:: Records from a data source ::
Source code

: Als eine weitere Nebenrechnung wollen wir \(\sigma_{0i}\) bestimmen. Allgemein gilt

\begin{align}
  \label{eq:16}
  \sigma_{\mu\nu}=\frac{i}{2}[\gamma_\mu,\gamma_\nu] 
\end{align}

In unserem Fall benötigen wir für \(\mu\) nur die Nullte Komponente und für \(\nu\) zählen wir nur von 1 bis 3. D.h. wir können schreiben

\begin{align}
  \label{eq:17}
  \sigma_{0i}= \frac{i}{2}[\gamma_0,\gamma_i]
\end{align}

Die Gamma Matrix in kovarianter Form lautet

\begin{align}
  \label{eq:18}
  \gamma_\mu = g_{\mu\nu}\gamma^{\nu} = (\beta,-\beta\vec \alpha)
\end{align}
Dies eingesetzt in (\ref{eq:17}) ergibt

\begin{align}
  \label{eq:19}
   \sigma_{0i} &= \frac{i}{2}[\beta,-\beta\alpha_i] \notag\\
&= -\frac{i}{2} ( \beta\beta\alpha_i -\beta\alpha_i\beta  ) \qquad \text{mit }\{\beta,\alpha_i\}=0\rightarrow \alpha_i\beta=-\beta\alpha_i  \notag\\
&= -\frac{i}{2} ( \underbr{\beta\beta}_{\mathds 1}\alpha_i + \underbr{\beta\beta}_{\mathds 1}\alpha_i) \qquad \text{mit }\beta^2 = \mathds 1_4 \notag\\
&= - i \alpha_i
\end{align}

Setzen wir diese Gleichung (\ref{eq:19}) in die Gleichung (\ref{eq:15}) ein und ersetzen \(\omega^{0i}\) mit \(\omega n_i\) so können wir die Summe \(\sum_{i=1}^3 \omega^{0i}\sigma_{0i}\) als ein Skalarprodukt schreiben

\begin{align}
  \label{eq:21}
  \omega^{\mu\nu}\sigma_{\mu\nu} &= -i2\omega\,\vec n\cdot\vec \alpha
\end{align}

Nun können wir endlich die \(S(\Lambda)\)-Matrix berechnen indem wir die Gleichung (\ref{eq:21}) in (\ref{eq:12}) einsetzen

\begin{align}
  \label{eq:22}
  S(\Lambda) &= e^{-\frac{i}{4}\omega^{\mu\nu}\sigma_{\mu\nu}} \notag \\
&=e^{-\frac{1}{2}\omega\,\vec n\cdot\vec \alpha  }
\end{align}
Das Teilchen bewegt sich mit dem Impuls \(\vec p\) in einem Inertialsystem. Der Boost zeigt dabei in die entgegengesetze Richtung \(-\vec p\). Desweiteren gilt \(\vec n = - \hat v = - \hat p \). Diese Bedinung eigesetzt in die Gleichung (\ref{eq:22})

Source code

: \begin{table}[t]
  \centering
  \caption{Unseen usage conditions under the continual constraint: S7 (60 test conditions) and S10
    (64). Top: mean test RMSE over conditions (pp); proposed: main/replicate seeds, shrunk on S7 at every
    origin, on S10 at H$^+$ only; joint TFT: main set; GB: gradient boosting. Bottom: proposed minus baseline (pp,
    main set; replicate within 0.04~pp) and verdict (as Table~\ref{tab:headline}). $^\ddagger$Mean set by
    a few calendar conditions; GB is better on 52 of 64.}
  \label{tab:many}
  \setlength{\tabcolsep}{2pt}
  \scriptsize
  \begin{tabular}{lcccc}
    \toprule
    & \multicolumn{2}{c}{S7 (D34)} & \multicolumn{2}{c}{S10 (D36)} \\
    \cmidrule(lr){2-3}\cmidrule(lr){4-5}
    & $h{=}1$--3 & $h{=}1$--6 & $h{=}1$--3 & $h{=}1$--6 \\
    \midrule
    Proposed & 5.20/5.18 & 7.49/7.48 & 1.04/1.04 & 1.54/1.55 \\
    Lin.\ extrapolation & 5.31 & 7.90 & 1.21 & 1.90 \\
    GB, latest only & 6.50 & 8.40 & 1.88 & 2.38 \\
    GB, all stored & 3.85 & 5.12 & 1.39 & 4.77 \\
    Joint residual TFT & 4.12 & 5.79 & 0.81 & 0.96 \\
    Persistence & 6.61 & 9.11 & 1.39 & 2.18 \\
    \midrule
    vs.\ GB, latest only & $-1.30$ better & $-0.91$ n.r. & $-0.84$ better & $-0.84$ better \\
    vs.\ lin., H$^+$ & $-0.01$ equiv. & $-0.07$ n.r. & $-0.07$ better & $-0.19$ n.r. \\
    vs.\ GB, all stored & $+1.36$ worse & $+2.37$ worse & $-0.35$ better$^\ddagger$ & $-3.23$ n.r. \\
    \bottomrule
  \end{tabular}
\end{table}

==

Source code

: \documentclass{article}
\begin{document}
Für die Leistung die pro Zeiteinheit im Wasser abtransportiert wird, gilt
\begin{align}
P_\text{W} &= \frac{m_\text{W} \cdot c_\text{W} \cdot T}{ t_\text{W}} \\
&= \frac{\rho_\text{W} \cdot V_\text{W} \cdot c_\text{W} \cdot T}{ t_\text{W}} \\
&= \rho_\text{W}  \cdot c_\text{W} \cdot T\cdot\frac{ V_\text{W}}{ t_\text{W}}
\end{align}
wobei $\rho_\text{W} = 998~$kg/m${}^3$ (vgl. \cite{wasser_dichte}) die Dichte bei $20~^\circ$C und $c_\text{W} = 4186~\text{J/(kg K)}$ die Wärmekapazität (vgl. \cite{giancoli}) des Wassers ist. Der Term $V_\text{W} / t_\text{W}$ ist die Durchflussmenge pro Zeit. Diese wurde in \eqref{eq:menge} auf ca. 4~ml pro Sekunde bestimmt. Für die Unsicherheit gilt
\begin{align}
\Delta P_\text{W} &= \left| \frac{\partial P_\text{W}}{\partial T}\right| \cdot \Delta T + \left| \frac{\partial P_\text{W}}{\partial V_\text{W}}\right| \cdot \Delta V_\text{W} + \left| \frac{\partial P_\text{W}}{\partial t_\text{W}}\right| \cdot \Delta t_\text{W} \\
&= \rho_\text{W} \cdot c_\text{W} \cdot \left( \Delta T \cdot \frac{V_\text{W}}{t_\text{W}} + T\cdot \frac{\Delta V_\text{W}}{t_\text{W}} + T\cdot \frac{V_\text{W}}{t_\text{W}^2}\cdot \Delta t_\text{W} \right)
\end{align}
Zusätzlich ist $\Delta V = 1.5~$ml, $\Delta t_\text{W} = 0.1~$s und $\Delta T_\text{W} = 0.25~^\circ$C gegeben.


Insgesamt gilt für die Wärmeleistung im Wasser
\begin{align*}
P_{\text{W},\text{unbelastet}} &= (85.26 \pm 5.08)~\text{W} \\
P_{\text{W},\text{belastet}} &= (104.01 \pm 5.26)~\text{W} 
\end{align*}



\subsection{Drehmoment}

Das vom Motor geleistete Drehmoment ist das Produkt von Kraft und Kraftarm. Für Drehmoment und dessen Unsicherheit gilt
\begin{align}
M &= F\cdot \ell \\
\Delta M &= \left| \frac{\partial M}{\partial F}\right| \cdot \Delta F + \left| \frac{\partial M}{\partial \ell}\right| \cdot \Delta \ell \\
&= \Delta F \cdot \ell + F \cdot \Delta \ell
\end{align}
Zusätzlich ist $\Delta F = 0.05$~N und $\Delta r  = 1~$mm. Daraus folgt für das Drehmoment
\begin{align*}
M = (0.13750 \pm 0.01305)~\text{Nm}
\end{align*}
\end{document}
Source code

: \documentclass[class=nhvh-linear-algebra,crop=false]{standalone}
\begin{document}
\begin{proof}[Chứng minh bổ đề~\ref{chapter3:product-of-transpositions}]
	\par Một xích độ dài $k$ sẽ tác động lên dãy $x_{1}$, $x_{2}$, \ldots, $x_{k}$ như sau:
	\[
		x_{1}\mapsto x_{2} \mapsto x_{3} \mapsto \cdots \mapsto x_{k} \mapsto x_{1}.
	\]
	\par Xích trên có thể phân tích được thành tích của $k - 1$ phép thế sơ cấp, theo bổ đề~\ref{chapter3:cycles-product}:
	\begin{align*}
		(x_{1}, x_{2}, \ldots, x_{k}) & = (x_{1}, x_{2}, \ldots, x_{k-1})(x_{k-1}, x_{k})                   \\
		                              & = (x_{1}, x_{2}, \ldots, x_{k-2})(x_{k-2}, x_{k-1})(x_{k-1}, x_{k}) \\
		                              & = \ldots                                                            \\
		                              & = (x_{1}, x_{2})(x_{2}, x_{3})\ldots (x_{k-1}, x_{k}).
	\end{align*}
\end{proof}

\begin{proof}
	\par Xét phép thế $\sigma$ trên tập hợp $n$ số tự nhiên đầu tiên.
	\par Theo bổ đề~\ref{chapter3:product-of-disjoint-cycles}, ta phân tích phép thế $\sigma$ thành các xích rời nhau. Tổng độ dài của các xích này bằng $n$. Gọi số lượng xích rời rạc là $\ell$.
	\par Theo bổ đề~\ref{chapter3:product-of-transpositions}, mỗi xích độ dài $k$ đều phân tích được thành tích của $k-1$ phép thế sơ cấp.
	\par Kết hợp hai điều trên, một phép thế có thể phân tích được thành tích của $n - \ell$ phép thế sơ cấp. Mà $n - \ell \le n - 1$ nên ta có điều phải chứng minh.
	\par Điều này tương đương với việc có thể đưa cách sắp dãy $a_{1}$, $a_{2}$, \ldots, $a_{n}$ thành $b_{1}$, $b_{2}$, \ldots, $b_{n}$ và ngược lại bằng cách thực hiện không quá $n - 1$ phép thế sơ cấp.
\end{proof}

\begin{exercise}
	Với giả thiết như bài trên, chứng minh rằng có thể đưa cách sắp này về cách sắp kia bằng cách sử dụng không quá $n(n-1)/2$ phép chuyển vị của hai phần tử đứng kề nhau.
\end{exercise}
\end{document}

* * *

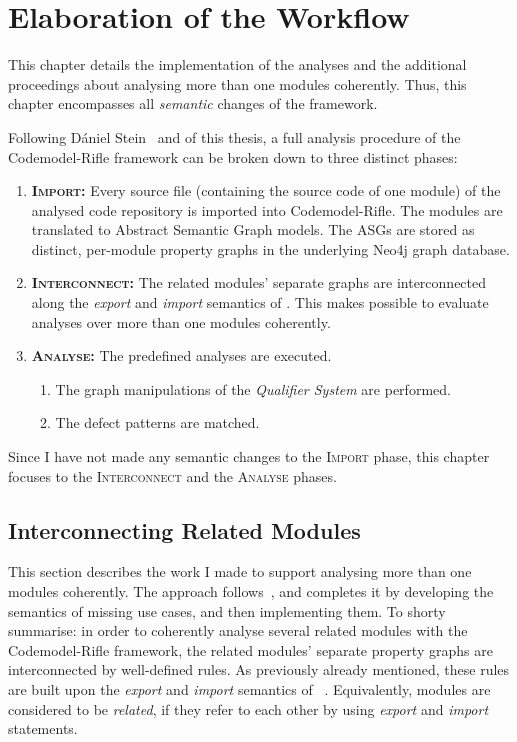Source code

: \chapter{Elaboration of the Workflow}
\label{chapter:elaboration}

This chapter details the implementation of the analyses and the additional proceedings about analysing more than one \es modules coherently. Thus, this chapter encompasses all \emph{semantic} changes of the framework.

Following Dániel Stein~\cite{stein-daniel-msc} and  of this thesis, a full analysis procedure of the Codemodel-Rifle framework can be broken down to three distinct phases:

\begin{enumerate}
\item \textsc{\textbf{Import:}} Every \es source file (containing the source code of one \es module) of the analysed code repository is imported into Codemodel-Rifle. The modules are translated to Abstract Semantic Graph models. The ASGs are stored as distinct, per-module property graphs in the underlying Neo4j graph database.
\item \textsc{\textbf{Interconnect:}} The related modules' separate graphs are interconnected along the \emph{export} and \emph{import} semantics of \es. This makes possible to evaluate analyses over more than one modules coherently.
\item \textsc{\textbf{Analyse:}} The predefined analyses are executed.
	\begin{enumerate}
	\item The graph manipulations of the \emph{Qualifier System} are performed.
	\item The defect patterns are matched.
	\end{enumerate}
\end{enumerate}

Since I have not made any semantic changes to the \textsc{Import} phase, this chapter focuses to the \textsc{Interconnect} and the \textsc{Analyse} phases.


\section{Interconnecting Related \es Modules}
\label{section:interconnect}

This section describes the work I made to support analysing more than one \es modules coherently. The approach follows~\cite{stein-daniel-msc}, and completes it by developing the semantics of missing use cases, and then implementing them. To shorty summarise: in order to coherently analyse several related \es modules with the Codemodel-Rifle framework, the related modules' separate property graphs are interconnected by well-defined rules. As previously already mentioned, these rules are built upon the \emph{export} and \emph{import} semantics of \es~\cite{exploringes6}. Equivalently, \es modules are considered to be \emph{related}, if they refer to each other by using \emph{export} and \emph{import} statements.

:: TASK OBJECTIVE ::
Copy the lines above exactly. Start with the line containing "Setzen wir diese", end with the line containing "Joint residual TFT", and include both.

:: OUTPUT FOR THIS EXERCISE ::
Setzen wir diese Gleichung (\ref{eq:19}) in die Gleichung (\ref{eq:15}) ein und ersetzen \(\omega^{0i}\) mit \(\omega n_i\) so können wir die Summe \(\sum_{i=1}^3 \omega^{0i}\sigma_{0i}\) als ein Skalarprodukt schreiben

\begin{align}
  \label{eq:21}
  \omega^{\mu\nu}\sigma_{\mu\nu} &= -i2\omega\,\vec n\cdot\vec \alpha
\end{align}

Nun können wir endlich die \(S(\Lambda)\)-Matrix berechnen indem wir die Gleichung (\ref{eq:21}) in (\ref{eq:12}) einsetzen

\begin{align}
  \label{eq:22}
  S(\Lambda) &= e^{-\frac{i}{4}\omega^{\mu\nu}\sigma_{\mu\nu}} \notag \\
&=e^{-\frac{1}{2}\omega\,\vec n\cdot\vec \alpha  }
\end{align}
Das Teilchen bewegt sich mit dem Impuls \(\vec p\) in einem Inertialsystem. Der Boost zeigt dabei in die entgegengesetze Richtung \(-\vec p\). Desweiteren gilt \(\vec n = - \hat v = - \hat p \). Diese Bedinung eigesetzt in die Gleichung (\ref{eq:22})

Source code

: \begin{table}[t]
  \centering
  \caption{Unseen usage conditions under the continual constraint: S7 (60 test conditions) and S10
    (64). Top: mean test RMSE over conditions (pp); proposed: main/replicate seeds, shrunk on S7 at every
    origin, on S10 at H$^+$ only; joint TFT: main set; GB: gradient boosting. Bottom: proposed minus baseline (pp,
    main set; replicate within 0.04~pp) and verdict (as Table~\ref{tab:headline}). $^\ddagger$Mean set by
    a few calendar conditions; GB is better on 52 of 64.}
  \label{tab:many}
  \setlength{\tabcolsep}{2pt}
  \scriptsize
  \begin{tabular}{lcccc}
    \toprule
    & \multicolumn{2}{c}{S7 (D34)} & \multicolumn{2}{c}{S10 (D36)} \\
    \cmidrule(lr){2-3}\cmidrule(lr){4-5}
    & $h{=}1$--3 & $h{=}1$--6 & $h{=}1$--3 & $h{=}1$--6 \\
    \midrule
    Proposed & 5.20/5.18 & 7.49/7.48 & 1.04/1.04 & 1.54/1.55 \\
    Lin.\ extrapolation & 5.31 & 7.90 & 1.21 & 1.90 \\
    GB, latest only & 6.50 & 8.40 & 1.88 & 2.38 \\
    GB, all stored & 3.85 & 5.12 & 1.39 & 4.77 \\
    Joint residual TFT & 4.12 & 5.79 & 0.81 & 0.96 \\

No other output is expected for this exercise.